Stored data
_ _ _ _ _ _ _

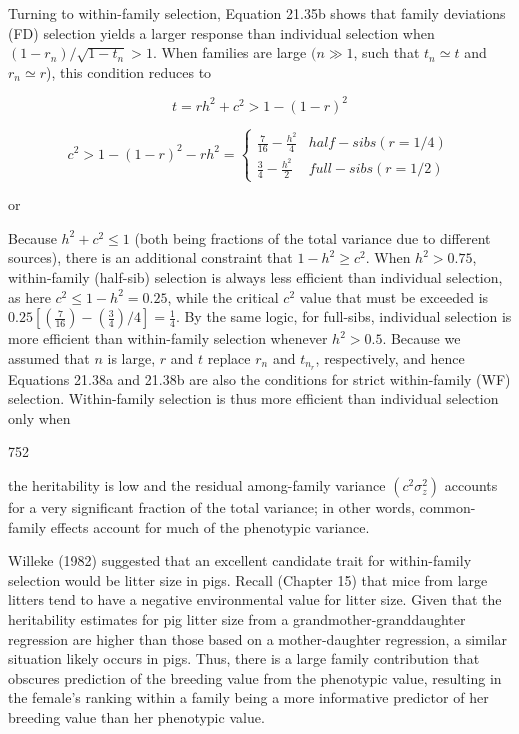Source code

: \documentclass{article}
\begin{document}
Turning to within-family selection, Equation 21.35b shows that family deviations (FD) selection yields a larger response than individual selection when  $ (1 - r_n)/\sqrt{1 - t_n} > 1 $. When families are large  $ (n \gg 1 $, such that  $ t_n \simeq t $ and  $ r_n \simeq r $), this condition reduces to

\begin{equation}
t=rh^{2}+c^{2}>1-(1-r)^{2}
\tag{21.38a}
\label{eq:21_38a}
\end{equation}

\begin{equation}
c^{2}>1-\left(1-r\right)^{2}-r h^{2}=\left\{\begin{array}{ll}\displaystyle\frac{7}{16}-\frac{h^{2}}{4}&half-sibs(r=1/4)\\ \displaystyle\frac{3}{4}-\frac{h^{2}}{2}&full-sibs(r=1/2)\end{array}\right.
\tag{21.38b}
\label{eq:21_38b}
\end{equation}

or

Because  $ h^2 + c^2 \leq 1 $ (both being fractions of the total variance due to different sources), there is an additional constraint that  $ 1 - h^2 \geq c^2 $. When  $ h^2 > 0.75 $, within-family (half-sib) selection is always less efficient than individual selection, as here  $ c^2 \leq 1 - h^2 = 0.25 $, while the critical  $ c^2 $ value that must be exceeded is  $ 0.25 \left[ \left( \frac{7}{16} \right) - \left( \frac{3}{4} \right) / 4 \right] = \frac{1}{4} $. By the same logic, for full-sibs, individual selection is more efficient than within-family selection whenever  $ h^2 > 0.5 $. Because we assumed that  $ n $ is large,  $ r $ and  $ t $ replace  $ r_n $ and  $ t_{n_r} $, respectively, and hence Equations 21.38a and 21.38b are also the conditions for strict within-family (WF) selection. Within-family selection is thus more efficient than individual selection only when

752

the heritability is low and the residual among-family variance  $ (c^{2}\sigma_{z}^{2}) $ accounts for a very significant fraction of the total variance; in other words, common-family effects account for much of the phenotypic variance.

Willeke (1982) suggested that an excellent candidate trait for within-family selection would be litter size in pigs. Recall (Chapter 15) that mice from large litters tend to have a negative environmental value for litter size. Given that the heritability estimates for pig litter size from a grandmother-granddaughter regression are higher than those based on a mother-daughter regression, a similar situation likely occurs in pigs. Thus, there is a large family contribution that obscures prediction of the breeding value from the phenotypic value, resulting in the female's ranking within a family being a more informative predictor of her breeding value than her phenotypic value.
\end{document}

_ _ _ _ _ _ _

All of the data above should be printed again exactly, though none of the pictures belong in the copy.

- Task solution:
Source code

: \documentclass{article}
\begin{document}
Turning to within-family selection, Equation 21.35b shows that family deviations (FD) selection yields a larger response than individual selection when  $ (1 - r_n)/\sqrt{1 - t_n} > 1 $. When families are large  $ (n \gg 1 $, such that  $ t_n \simeq t $ and  $ r_n \simeq r $), this condition reduces to

\begin{equation}
t=rh^{2}+c^{2}>1-(1-r)^{2}
\tag{21.38a}
\label{eq:21_38a}
\end{equation}

\begin{equation}
c^{2}>1-\left(1-r\right)^{2}-r h^{2}=\left\{\begin{array}{ll}\displaystyle\frac{7}{16}-\frac{h^{2}}{4}&half-sibs(r=1/4)\\ \displaystyle\frac{3}{4}-\frac{h^{2}}{2}&full-sibs(r=1/2)\end{array}\right.
\tag{21.38b}
\label{eq:21_38b}
\end{equation}

or

Because  $ h^2 + c^2 \leq 1 $ (both being fractions of the total variance due to different sources), there is an additional constraint that  $ 1 - h^2 \geq c^2 $. When  $ h^2 > 0.75 $, within-family (half-sib) selection is always less efficient than individual selection, as here  $ c^2 \leq 1 - h^2 = 0.25 $, while the critical  $ c^2 $ value that must be exceeded is  $ 0.25 \left[ \left( \frac{7}{16} \right) - \left( \frac{3}{4} \right) / 4 \right] = \frac{1}{4} $. By the same logic, for full-sibs, individual selection is more efficient than within-family selection whenever  $ h^2 > 0.5 $. Because we assumed that  $ n $ is large,  $ r $ and  $ t $ replace  $ r_n $ and  $ t_{n_r} $, respectively, and hence Equations 21.38a and 21.38b are also the conditions for strict within-family (WF) selection. Within-family selection is thus more efficient than individual selection only when

752

the heritability is low and the residual among-family variance  $ (c^{2}\sigma_{z}^{2}) $ accounts for a very significant fraction of the total variance; in other words, common-family effects account for much of the phenotypic variance.

Willeke (1982) suggested that an excellent candidate trait for within-family selection would be litter size in pigs. Recall (Chapter 15) that mice from large litters tend to have a negative environmental value for litter size. Given that the heritability estimates for pig litter size from a grandmother-granddaughter regression are higher than those based on a mother-daughter regression, a similar situation likely occurs in pigs. Thus, there is a large family contribution that obscures prediction of the breeding value from the phenotypic value, resulting in the female's ranking within a family being a more informative predictor of her breeding value than her phenotypic value.
\end{document}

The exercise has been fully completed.